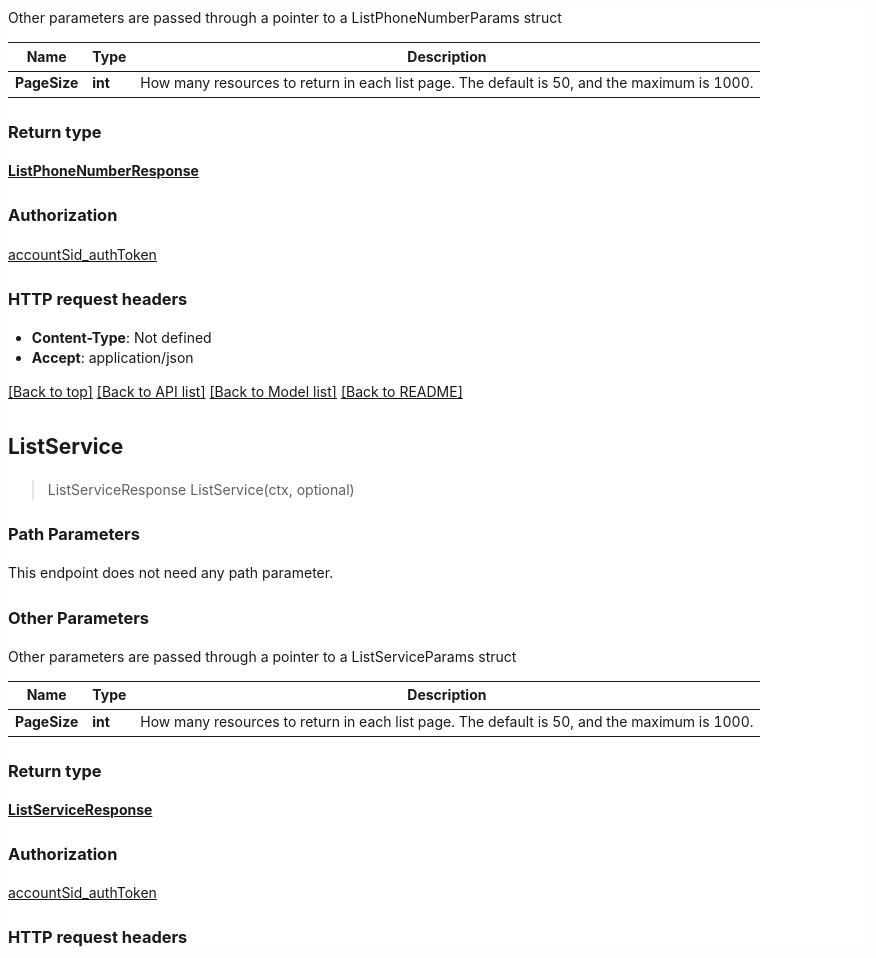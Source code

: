 Other parameters are passed through a pointer to a ListPhoneNumberParams struct


Name | Type | Description
------------- | ------------- | -------------
**PageSize** | **int** | How many resources to return in each list page. The default is 50, and the maximum is 1000.

### Return type

[**ListPhoneNumberResponse**](ListPhoneNumberResponse.md)

### Authorization

[accountSid_authToken](../README.md#accountSid_authToken)

### HTTP request headers

- **Content-Type**: Not defined
- **Accept**: application/json

[[Back to top]](#) [[Back to API list]](../README.md#documentation-for-api-endpoints)
[[Back to Model list]](../README.md#documentation-for-models)
[[Back to README]](../README.md)


## ListService

> ListServiceResponse ListService(ctx, optional)



### Path Parameters

This endpoint does not need any path parameter.

### Other Parameters

Other parameters are passed through a pointer to a ListServiceParams struct


Name | Type | Description
------------- | ------------- | -------------
**PageSize** | **int** | How many resources to return in each list page. The default is 50, and the maximum is 1000.

### Return type

[**ListServiceResponse**](ListServiceResponse.md)

### Authorization

[accountSid_authToken](../README.md#accountSid_authToken)

### HTTP request headers
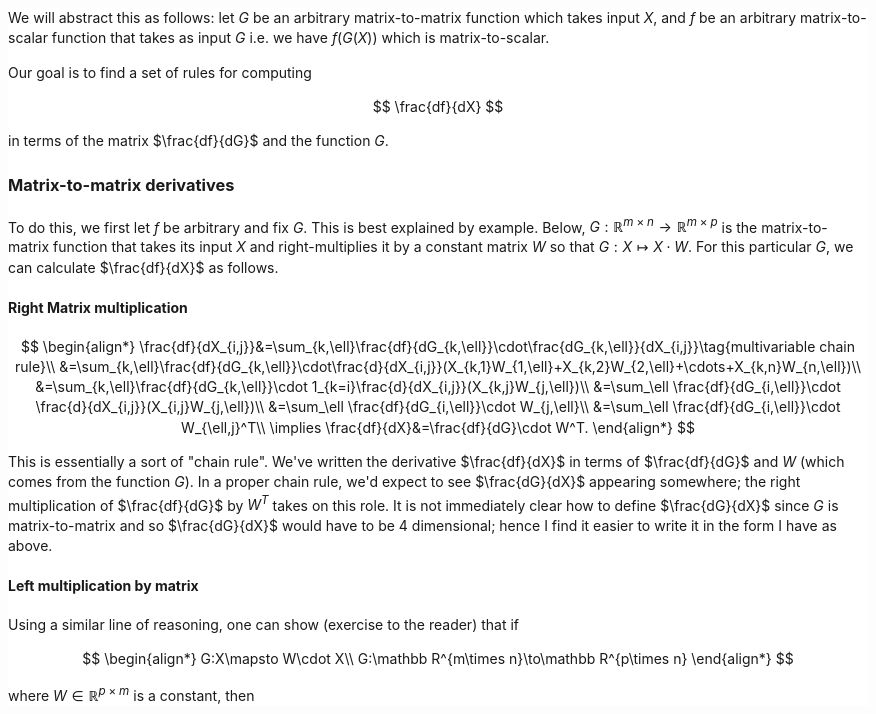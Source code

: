 We will abstract this as follows: let $G$ be an arbitrary matrix-to-matrix function which takes input $X$, and $f$ be an arbitrary matrix-to-scalar function that takes as input $G$ i.e. we have $f(G(X))$ which is matrix-to-scalar. 

Our goal is to find a set of rules for computing

$$
\frac{df}{dX}
$$

in terms of the matrix $\frac{df}{dG}$ and the function $G$.

### Matrix-to-matrix derivatives

To do this, we first let $f$ be arbitrary and fix $G$. This is best explained by example. Below, $G:\mathbb R^{m\times n}\to\mathbb R^{m\times p}$ is the matrix-to-matrix function that takes its input $X$ and right-multiplies it by a constant matrix $W$ so that $G:X\mapsto X\cdot W$. For this particular $G$, we can calculate $\frac{df}{dX}$ as follows.


#### Right Matrix multiplication

$$
\begin{align*}
\frac{df}{dX_{i,j}}&=\sum_{k,\ell}\frac{df}{dG_{k,\ell}}\cdot\frac{dG_{k,\ell}}{dX_{i,j}}\tag{multivariable chain rule}\\
&=\sum_{k,\ell}\frac{df}{dG_{k,\ell}}\cdot\frac{d}{dX_{i,j}}(X_{k,1}W_{1,\ell}+X_{k,2}W_{2,\ell}+\cdots+X_{k,n}W_{n,\ell})\\
&=\sum_{k,\ell}\frac{df}{dG_{k,\ell}}\cdot 1_{k=i}\frac{d}{dX_{i,j}}(X_{k,j}W_{j,\ell})\\
&=\sum_\ell \frac{df}{dG_{i,\ell}}\cdot \frac{d}{dX_{i,j}}(X_{i,j}W_{j,\ell})\\
&=\sum_\ell \frac{df}{dG_{i,\ell}}\cdot W_{j,\ell}\\
&=\sum_\ell \frac{df}{dG_{i,\ell}}\cdot W_{\ell,j}^T\\
\implies \frac{df}{dX}&=\frac{df}{dG}\cdot W^T.
\end{align*}
$$

This is essentially a sort of "chain rule". We've written the derivative $\frac{df}{dX}$ in terms of $\frac{df}{dG}$ and $W$ (which comes from the function $G$). In a proper chain rule, we'd expect to see $\frac{dG}{dX}$ appearing somewhere; the right multiplication of $\frac{df}{dG}$ by $W^T$ takes on this role. It is not immediately clear how to define $\frac{dG}{dX}$ since $G$ is matrix-to-matrix and so $\frac{dG}{dX}$ would have to be 4 dimensional; hence I find it easier to write it in the form I have as above.

#### Left multiplication by matrix

Using a similar line of reasoning, one can show (exercise to the reader) that if


$$
\begin{align*}
G:X\mapsto W\cdot X\\
G:\mathbb R^{m\times n}\to\mathbb R^{p\times n}
\end{align*}
$$

where $W\in\mathbb R^{p\times m}$ is a constant, then
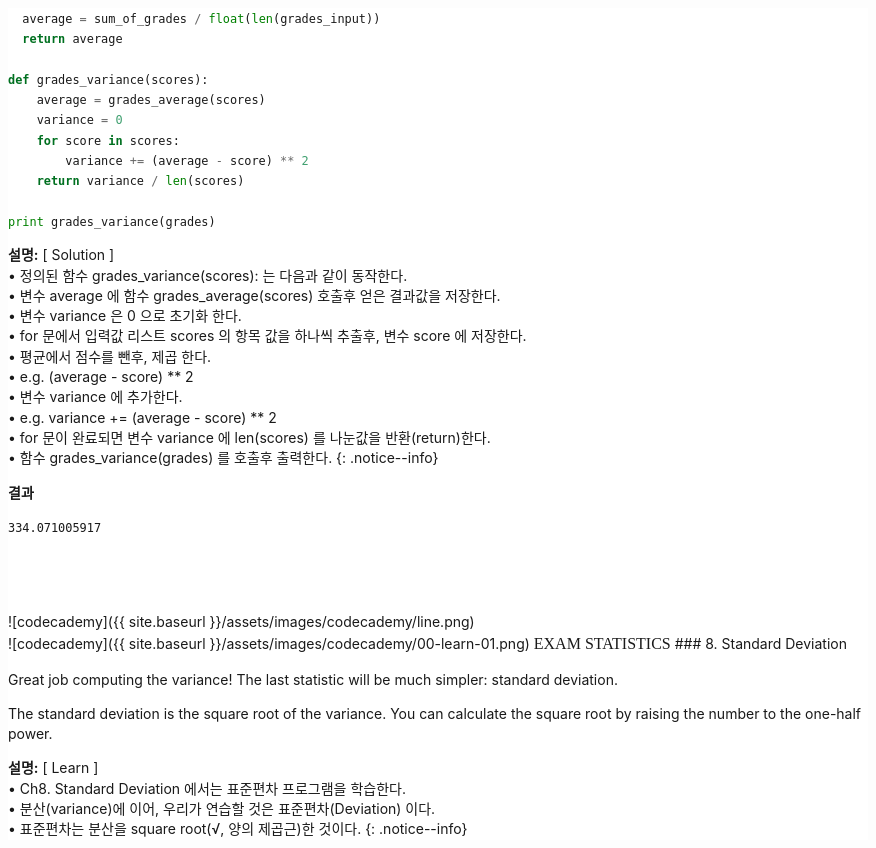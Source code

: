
 ```python
  average = sum_of_grades / float(len(grades_input))
  return average

def grades_variance(scores):
    average = grades_average(scores)
    variance = 0
    for score in scores:
        variance += (average - score) ** 2
    return variance / len(scores)

print grades_variance(grades)
```

**설명:** [ Solution ]          
• 정의된 함수 grades_variance(scores): 는 다음과 같이 동작한다.    
• 변수 average 에 함수 grades_average(scores) 호출후 얻은 결과값을 저장한다.    
• 변수 variance 은 0 으로 초기화 한다.   
• for 문에서 입력값 리스트 scores 의 항목 값을 하나씩 추출후, 변수 score 에 저장한다.    
• 평균에서 점수를 뺀후, 제곱 한다.    
• e.g. (average - score) ** 2     
• 변수 variance 에 추가한다.    
• e.g. variance += (average - score) ** 2    
• for 문이 완료되면 변수 variance 에 len(scores) 를 나눈값을 반환(return)한다.    
• 함수 grades_variance(grades) 를 호출후 출력한다.
{: .notice--info}



**결과** 
``` 
334.071005917
```    
<p style="page-break-before: always;"></p>
<br>
<br>    
<br>    
![codecademy]({{ site.baseurl }}/assets/images/codecademy/line.png)
<br>
![codecademy]({{ site.baseurl }}/assets/images/codecademy/00-learn-01.png)    
<font size="3"  face="돋움">EXAM STATISTICS</font> 
### 8. Standard Deviation    

Great job computing the variance! The last statistic will be much simpler: standard deviation.

The standard deviation is the square root of the variance. You can calculate the square root by raising the number to the one-half power.



**설명:** [ Learn ]     
• Ch8. Standard Deviation 에서는 표준편차 프로그램을 학습한다.    
• 분산(variance)에 이어, 우리가 연습할 것은 표준편차(Deviation) 이다.    
• 표준편차는 분산을 square root(√, 양의 제곱근)한 것이다.
{: .notice--info}
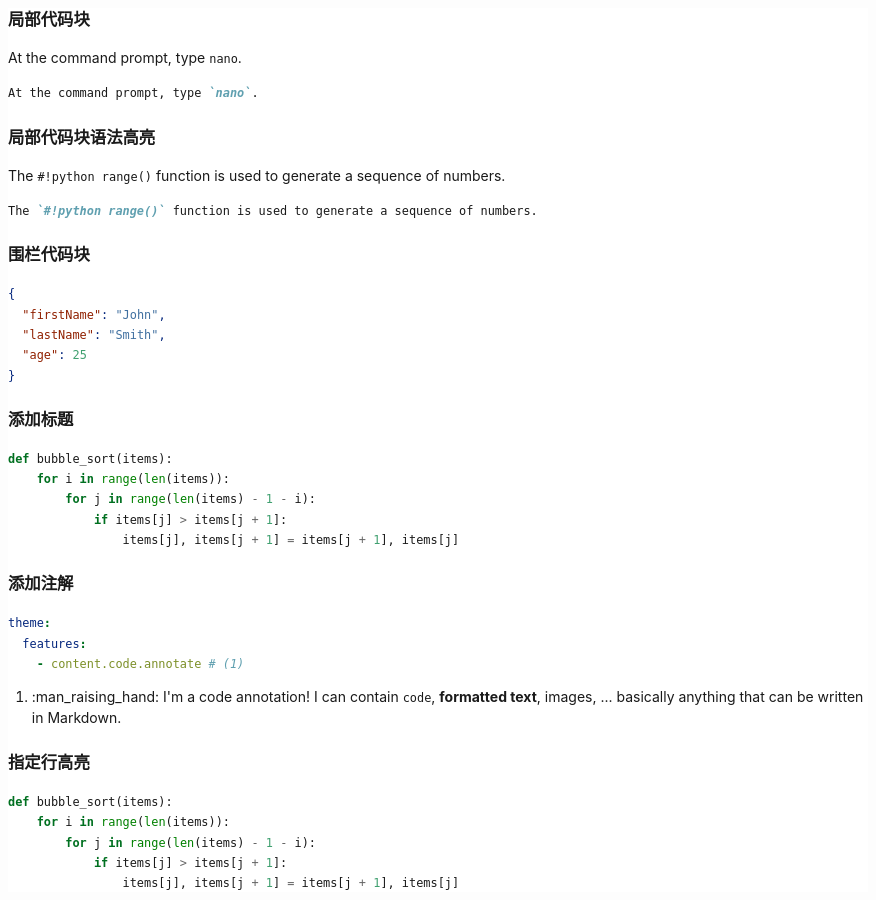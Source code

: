 ### 局部代码块

At the command prompt, type `nano`.

```markdown
At the command prompt, type `nano`.
```

### 局部代码块语法高亮

The `#!python range()` function is used to generate a sequence of numbers.

```markdown
The `#!python range()` function is used to generate a sequence of numbers.
```

### 围栏代码块

``` json
{
  "firstName": "John",
  "lastName": "Smith",
  "age": 25
}
```

### 添加标题

``` python title="bubble_sort.py"
def bubble_sort(items):
    for i in range(len(items)):
        for j in range(len(items) - 1 - i):
            if items[j] > items[j + 1]:
                items[j], items[j + 1] = items[j + 1], items[j]
```

### 添加注解

``` yaml
theme:
  features:
    - content.code.annotate # (1)
```

1. :man_raising_hand: I'm a code annotation! I can contain `code`, __formatted
   text__, images, ... basically anything that can be written in Markdown.

### 指定行高亮

``` py hl_lines="2 3"
def bubble_sort(items):
    for i in range(len(items)):
        for j in range(len(items) - 1 - i):
            if items[j] > items[j + 1]:
                items[j], items[j + 1] = items[j + 1], items[j]
```


[1]: <https://en.wikipedia.org/wiki/Hobbit#Lifestyle> "Hobbit lifestyles"
[1]: <https://en.wikipedia.org/wiki/Hobbit#Lifestyle> "Hobbit lifestyles"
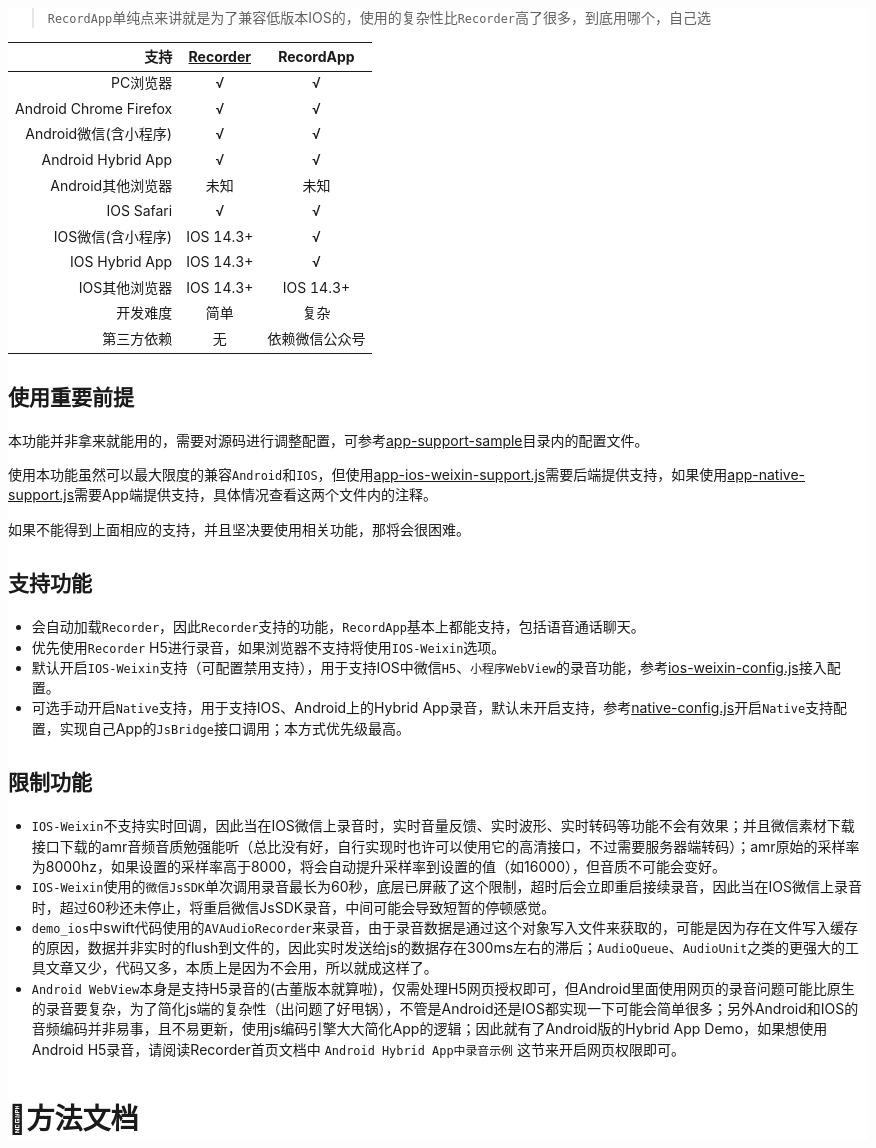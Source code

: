 
> `RecordApp`单纯点来讲就是为了兼容低版本IOS的，使用的复杂性比`Recorder`高了很多，到底用哪个，自己选

支持|[Recorder](https://github.com/xiangyuecn/Recorder/)|RecordApp
-:|:-:|:-:
PC浏览器|√|√
Android Chrome Firefox|√|√
Android微信(含小程序)|√|√
Android Hybrid App|√|√
Android其他浏览器|未知|未知
IOS Safari|√|√
IOS微信(含小程序)|IOS 14.3+|√
IOS Hybrid App|IOS 14.3+|√
IOS其他浏览器|IOS 14.3+|IOS 14.3+
开发难度|简单|复杂
第三方依赖|无|依赖微信公众号


## 使用重要前提

本功能并非拿来就能用的，需要对源码进行调整配置，可参考[app-support-sample](../app-support-sample)目录内的配置文件。

使用本功能虽然可以最大限度的兼容`Android`和`IOS`，但使用[app-ios-weixin-support.js](../src/app-support/app-ios-weixin-support.js)需要后端提供支持，如果使用[app-native-support.js](../src/app-support/app-native-support.js)需要App端提供支持，具体情况查看这两个文件内的注释。

如果不能得到上面相应的支持，并且坚决要使用相关功能，那将会很困难。


## 支持功能

- 会自动加载`Recorder`，因此`Recorder`支持的功能，`RecordApp`基本上都能支持，包括语音通话聊天。
- 优先使用`Recorder` H5进行录音，如果浏览器不支持将使用`IOS-Weixin`选项。
- 默认开启`IOS-Weixin`支持（可配置禁用支持），用于支持IOS中微信`H5`、`小程序WebView`的录音功能，参考[ios-weixin-config.js](ios-weixin-config.js)接入配置。
- 可选手动开启`Native`支持，用于支持IOS、Android上的Hybrid App录音，默认未开启支持，参考[native-config.js](native-config.js)开启`Native`支持配置，实现自己App的`JsBridge`接口调用；本方式优先级最高。


## 限制功能

- `IOS-Weixin`不支持实时回调，因此当在IOS微信上录音时，实时音量反馈、实时波形、实时转码等功能不会有效果；并且微信素材下载接口下载的amr音频音质勉强能听（总比没有好，自行实现时也许可以使用它的高清接口，不过需要服务器端转码）；amr原始的采样率为8000hz，如果设置的采样率高于8000，将会自动提升采样率到设置的值（如16000），但音质不可能会变好。
- `IOS-Weixin`使用的`微信JsSDK`单次调用录音最长为60秒，底层已屏蔽了这个限制，超时后会立即重启接续录音，因此当在IOS微信上录音时，超过60秒还未停止，将重启微信JsSDK录音，中间可能会导致短暂的停顿感觉。
- `demo_ios`中swift代码使用的`AVAudioRecorder`来录音，由于录音数据是通过这个对象写入文件来获取的，可能是因为存在文件写入缓存的原因，数据并非实时的flush到文件的，因此实时发送给js的数据存在300ms左右的滞后；`AudioQueue`、`AudioUnit`之类的更强大的工具文章又少，代码又多，本质上是因为不会用，所以就成这样了。
- `Android WebView`本身是支持H5录音的(古董版本就算啦)，仅需处理H5网页授权即可，但Android里面使用网页的录音问题可能比原生的录音要复杂，为了简化js端的复杂性（出问题了好甩锅），不管是Android还是IOS都实现一下可能会简单很多；另外Android和IOS的音频编码并非易事，且不易更新，使用js编码引擎大大简化App的逻辑；因此就有了Android版的Hybrid App Demo，如果想使用Android H5录音，请阅读Recorder首页文档中 `Android Hybrid App中录音示例` 这节来开启网页权限即可。



# :open_book:方法文档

WHAT THIS TASK INVOLVES – Each line above where the word "mapsto" occurs should be copied out.

ANSWER TO THE EXERCISE –
To do this, we first let $f$ be arbitrary and fix $G$. This is best explained by example. Below, $G:\mathbb R^{m\times n}\to\mathbb R^{m\times p}$ is the matrix-to-matrix function that takes its input $X$ and right-multiplies it by a constant matrix $W$ so that $G:X\mapsto X\cdot W$. For this particular $G$, we can calculate $\frac{df}{dX}$ as follows.
G:X\mapsto W\cdot X\\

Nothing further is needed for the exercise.